虱に悩まされる武士たちだが、森という武士が、虱を集めて “ 飼う ” と言い出す。
虱が体にたかっていれば、痒いから掻く、掻くから温まる、温まるから眠くなる、眠くなれば痒いのも気にならない、というのだ。
それから森を真似して、虱を飼う連中も増えてきた。
しかし、いつの世にも反対意見があるもので、中でも、変わり者の井上は、虱を見れば喰ってしまう。
さすがに井上の真似をして虱を食う人間は一人もいないが、森に対する反対から井上に加勢する人間は、かなりいる。
やがてそんな行きがかりで森派と井上派との間に、時折口論が持ち上がる。
しまいには刃傷沙汰さへ起こるようになっていた。
船の上で虱の為に、刃傷沙汰を引き起こしている間も、五百石積の金毘羅船だけは、
まるでそんなことに頓着しないように、遥々として長州征伐の途に上るべく、西へ西へと走って行った。
虱を飼うだの、喰うだのと、流石にえぐい話に、引いてしまいパスしようかと思った。
あらすじだけでもまとめてみようと読み返してみたら、やはり芥川さんのテンポの良さに魅了された。
長州征伐に向う武士たちが、窮屈で不衛生な船上で次第にストレスが溜まっていく様子が愉快だ。
虱ごときで、口角泡を飛ばす議論を始め、しまいには刃傷沙汰になる様が、シャープな文体で面白く描かれている。
討伐前の血気盛んな男たちの様子が目に見えるようで、とてもいとしく思った。
余談。
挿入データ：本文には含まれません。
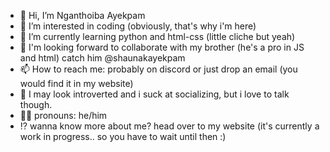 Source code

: - 👋 Hi, I’m Nganthoiba Ayekpam
- 👀 I’m interested in coding (obviously, that's why i'm here)
- 🌱 I’m currently learning python and html-css (little cliche but yeah)
- 💞️ I'm looking forward to collaborate with my brother (he's a pro in JS and html) catch him @shaunakayekpam
- 📫 How to reach me: probably on discord or just drop an email (you would find it in my website)
- 🤗 I may look introverted and i suck at socializing, but i love to talk though.
- 👨🏻 pronouns: he/him
- ⁉️ wanna know more about me? head over to my website (it's currently a work in progress.. so you have to wait until then :)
。
最近、芥川龍之介と里見弴と(たまに有川浩をはさむ w )を交互に読んでいたら具合が悪くなった。
両者の文脈やテンポが両極端だからかも知れない。
里見作品を続けて読む分には全く気にならなかった、というより、そのくどいように重ねていく長文が好きだったはずなのに、何故かもどかしく感じて頭に入ってこなくなった。
芥川さんはテンポよく武家物を、里見さんは、長文を武器に商人や芸人を描いた作品が似合うような気がする。